EXERCISE REQUIREMENTS »
Gather each line of the entries below that includes "uuid".

DATA FOR REVIEW »
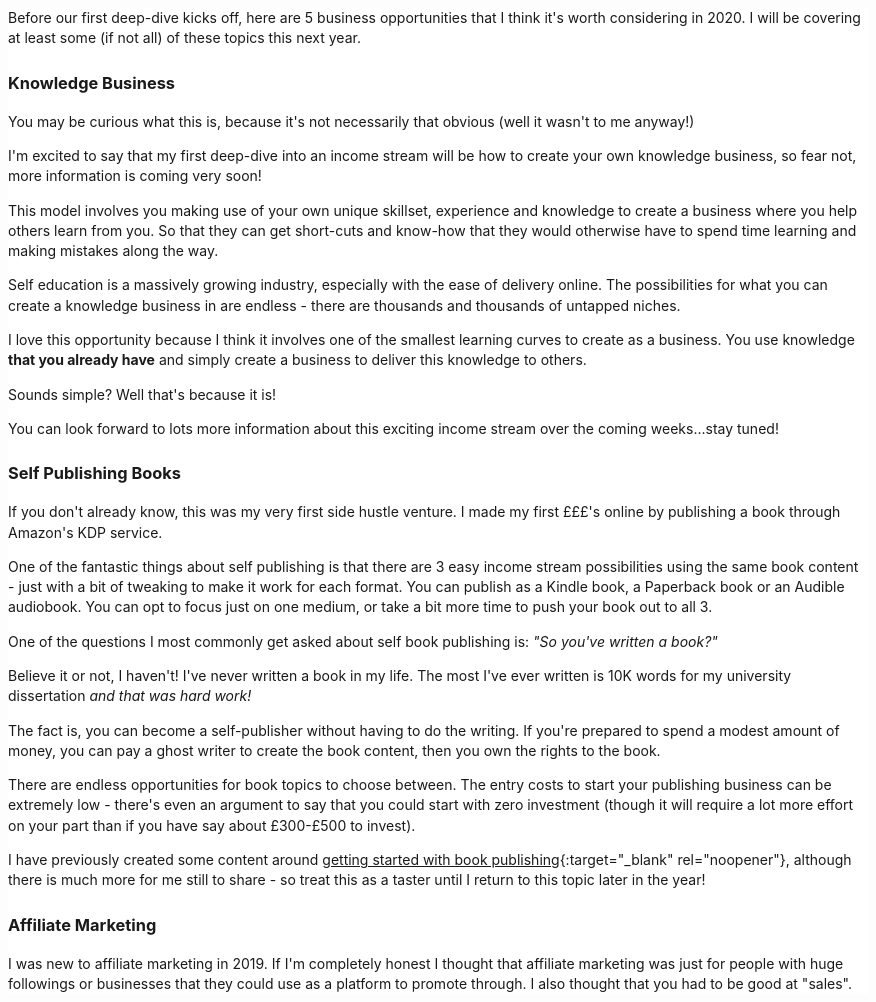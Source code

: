 Before our first deep-dive kicks off, here are 5 business opportunities that I think it's worth considering in 2020. I will be covering at least some (if not all) of these topics this next year.

### Knowledge Business
You may be curious what this is, because it's not necessarily that obvious (well it wasn't to me anyway!)

I'm excited to say that my first deep-dive into an income stream will be how to create your own knowledge business, so fear not, more information is coming very soon!

This model involves you making use of your own unique skillset, experience and knowledge to create a business where you help others learn from you. So that they can get short-cuts and know-how that they would otherwise have to spend time learning and making mistakes along the way.

Self education is a massively growing industry, especially with the ease of delivery online. The possibilities for what you can create a knowledge business in are endless - there are thousands and thousands of untapped niches.

I love this opportunity because I think it involves one of the smallest learning curves to create as a business. You use knowledge **that you already have** and simply create a business to deliver this knowledge to others.

Sounds simple? Well that's because it is!

You can look forward to lots more information about this exciting income stream over the coming weeks...stay tuned!

### Self Publishing Books
If you don't already know, this was my very first side hustle venture. I made my first £££'s online by publishing a book through Amazon's KDP service.

One of the fantastic things about self publishing is that there are 3 easy income stream possibilities using the same book content - just with a bit of tweaking to make it work for each format. You can publish as a Kindle book, a Paperback book or an Audible audiobook. You can opt to focus just on one medium, or take a bit more time to push your book out to all 3.

One of the questions I most commonly get asked about self book publishing is: *"So you've written a book?"*

Believe it or not, I haven't! I've never written a book in my life. The most I've ever written is 10K words for my university dissertation *and that was hard work!*

The fact is, you can become a self-publisher without having to do the writing. If you're prepared to spend a modest amount of money, you can pay a ghost writer to create the book content, then you own the rights to the book.

There are endless opportunities for book topics to choose between. The entry costs to start your publishing business can be extremely low - there's even an argument to say that you could start with zero investment (though it will require a lot more effort on your part than if you have say about £300-£500 to invest).

I have previously created some content around [getting started with book publishing](/income-hustles/book-publishing.html){:target="_blank" rel="noopener"}, although there is much more for me still to share - so treat this as a taster until I return to this topic later in the year!

### Affiliate Marketing
I was new to affiliate marketing in 2019. If I'm completely honest I thought that affiliate marketing was just for people with huge followings or businesses that they could use as a platform to promote through. I also thought that you had to be good at "sales".
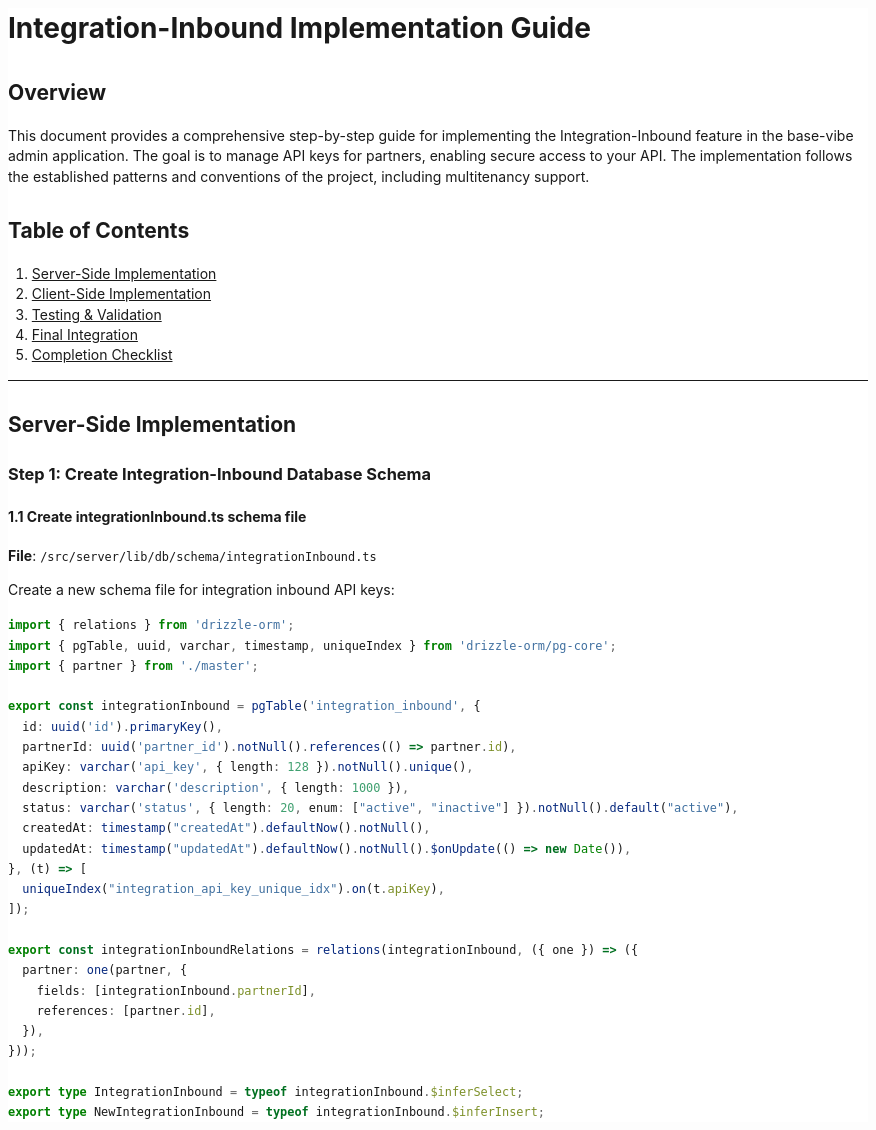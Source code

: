 
# Integration-Inbound Implementation Guide

## Overview
This document provides a comprehensive step-by-step guide for implementing the Integration-Inbound feature in the base-vibe admin application. The goal is to manage API keys for partners, enabling secure access to your API. The implementation follows the established patterns and conventions of the project, including multitenancy support.

## Table of Contents
1. [Server-Side Implementation](#server-side-implementation)
2. [Client-Side Implementation](#client-side-implementation)
3. [Testing & Validation](#testing--validation)
4. [Final Integration](#final-integration)
5. [Completion Checklist](#completion-checklist)

---

## Server-Side Implementation

### Step 1: Create Integration-Inbound Database Schema

#### 1.1 Create integrationInbound.ts schema file
**File**: `/src/server/lib/db/schema/integrationInbound.ts`

Create a new schema file for integration inbound API keys:

```typescript
import { relations } from 'drizzle-orm';
import { pgTable, uuid, varchar, timestamp, uniqueIndex } from 'drizzle-orm/pg-core';
import { partner } from './master';

export const integrationInbound = pgTable('integration_inbound', {
  id: uuid('id').primaryKey(),
  partnerId: uuid('partner_id').notNull().references(() => partner.id),
  apiKey: varchar('api_key', { length: 128 }).notNull().unique(),
  description: varchar('description', { length: 1000 }),
  status: varchar('status', { length: 20, enum: ["active", "inactive"] }).notNull().default("active"),
  createdAt: timestamp("createdAt").defaultNow().notNull(),
  updatedAt: timestamp("updatedAt").defaultNow().notNull().$onUpdate(() => new Date()),
}, (t) => [
  uniqueIndex("integration_api_key_unique_idx").on(t.apiKey),
]);

export const integrationInboundRelations = relations(integrationInbound, ({ one }) => ({
  partner: one(partner, {
    fields: [integrationInbound.partnerId],
    references: [partner.id],
  }),
}));

export type IntegrationInbound = typeof integrationInbound.$inferSelect;
export type NewIntegrationInbound = typeof integrationInbound.$inferInsert;
```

EXPECTED OUTPUT »
import { pgTable, uuid, varchar, timestamp, uniqueIndex } from 'drizzle-orm/pg-core';
  id: uuid('id').primaryKey(),
  partnerId: uuid('partner_id').notNull().references(() => partner.id),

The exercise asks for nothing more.